FIELD OF THE INVENTION AND RELATED ART

The present invention relates to a developing device for use with an image forming apparatus such as an electrophotographic copying machine or a laser beam printer.

As the developing device used in a conventional image forming apparatus, there is a magnetic brush developing device of a two-component developing type using a developing sleeve. In such a developing device, in order to meet a demand for speed-up of the copying machine, by using a multi-stage magnetic brush developing method as described in Japanese Laid-Open Patent Application (JP-A) 2004-21125, a peripheral speed of the developing device and the developing sleeve is increased. In the multi-stage magnetic brush developing method, even when the peripheral speed of the developing device and the developing sleeve is increased, development can be effected by a portion developing sleeves and therefore a necessary developing time can be ensured, so that suitable image formation can be effected.
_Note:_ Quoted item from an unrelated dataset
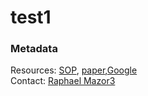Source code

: # test1

### Metadata
Resources: <a href="https://www.waterboards.ca.gov/water_issues/programs/swamp/bioassessment/docs/CSCI_Instructions_08_01_18.pdf">SOP</a>, <a href="http://ftp.sccwrp.org/pub/download/DOCUMENTS/JournalArticles/889_MazorBioasssmentComplexHabitats_CSCI.pdf">paper</a>,<a href="https://www.google.com">Google</a><br>
Contact: <a href="https://www.sccwrp.org/about/staff/raphael-mazor/">Raphael Mazor3</a><br>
Further, in recent years, further lifetime extension of the developing device has been required. The cause of the lifetime of the developing device is abrasion (wearing) with time of the developing sleeve surface where a two-component developer is carried and conveyed. Ordinarily, the developing sleeve surface is subjected to blasting to create moderate projections and recesses and by these projections and recesses, a conveying (feeding) force of the developer is increased, so that a developer conveyance amount is ensured. However, in the blasting, a portion where a height of the projections is large is liable to be strongly subjected to the abrasion by friction with the developer and thus an amount of the projections and recesses is decreased by durability of image formation, so that the conveyance amount of the developer is lowered and thus the lifetime of the developing device is ended.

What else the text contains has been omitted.